Extracted information Block Start
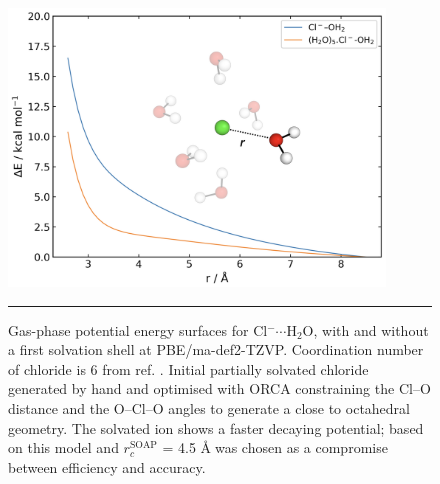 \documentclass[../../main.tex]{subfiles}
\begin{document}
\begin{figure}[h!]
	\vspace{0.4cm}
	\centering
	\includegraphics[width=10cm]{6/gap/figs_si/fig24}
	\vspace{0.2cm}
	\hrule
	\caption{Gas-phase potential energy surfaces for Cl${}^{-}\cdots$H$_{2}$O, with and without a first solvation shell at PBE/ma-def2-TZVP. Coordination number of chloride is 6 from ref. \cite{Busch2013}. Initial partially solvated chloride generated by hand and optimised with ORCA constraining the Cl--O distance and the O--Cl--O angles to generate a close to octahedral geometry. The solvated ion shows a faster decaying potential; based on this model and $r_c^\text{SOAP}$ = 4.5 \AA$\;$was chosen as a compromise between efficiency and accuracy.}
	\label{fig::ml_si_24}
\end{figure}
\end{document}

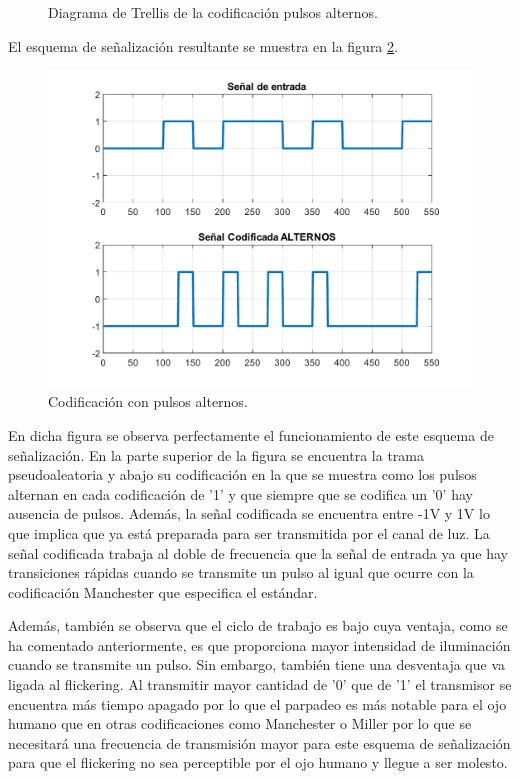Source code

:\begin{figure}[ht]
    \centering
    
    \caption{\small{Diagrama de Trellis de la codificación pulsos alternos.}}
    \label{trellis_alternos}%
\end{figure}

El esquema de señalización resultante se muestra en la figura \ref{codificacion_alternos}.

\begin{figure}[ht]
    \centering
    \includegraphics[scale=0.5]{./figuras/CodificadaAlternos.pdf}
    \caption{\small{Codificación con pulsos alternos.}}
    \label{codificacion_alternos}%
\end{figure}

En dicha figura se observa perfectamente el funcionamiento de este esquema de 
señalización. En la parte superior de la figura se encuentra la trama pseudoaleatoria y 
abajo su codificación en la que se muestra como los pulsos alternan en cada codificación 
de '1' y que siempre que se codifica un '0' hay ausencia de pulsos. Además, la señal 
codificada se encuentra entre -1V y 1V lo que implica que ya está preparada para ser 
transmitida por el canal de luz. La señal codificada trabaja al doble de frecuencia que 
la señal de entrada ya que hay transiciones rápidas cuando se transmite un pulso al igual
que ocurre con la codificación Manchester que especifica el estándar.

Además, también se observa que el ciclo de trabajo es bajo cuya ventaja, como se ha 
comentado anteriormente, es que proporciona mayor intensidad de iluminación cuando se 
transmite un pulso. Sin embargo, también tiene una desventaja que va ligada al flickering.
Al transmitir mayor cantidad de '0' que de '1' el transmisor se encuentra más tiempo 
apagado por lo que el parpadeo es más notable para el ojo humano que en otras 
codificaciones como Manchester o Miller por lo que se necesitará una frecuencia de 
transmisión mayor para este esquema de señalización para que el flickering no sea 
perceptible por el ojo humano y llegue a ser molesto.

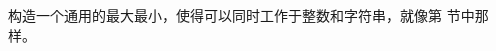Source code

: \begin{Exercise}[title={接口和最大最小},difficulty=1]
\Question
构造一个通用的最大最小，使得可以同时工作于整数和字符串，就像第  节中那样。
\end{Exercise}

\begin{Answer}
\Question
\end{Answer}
Extracted information Block End
Task requirements >> What belongs in the answer is each line of the listing that contains the word "cuando".

Result of the exercise >>
la señal de entrada ya que hay transiciones rápidas cuando se transmite un pulso al igual
comentado anteriormente, es que proporciona mayor intensidad de iluminación cuando se 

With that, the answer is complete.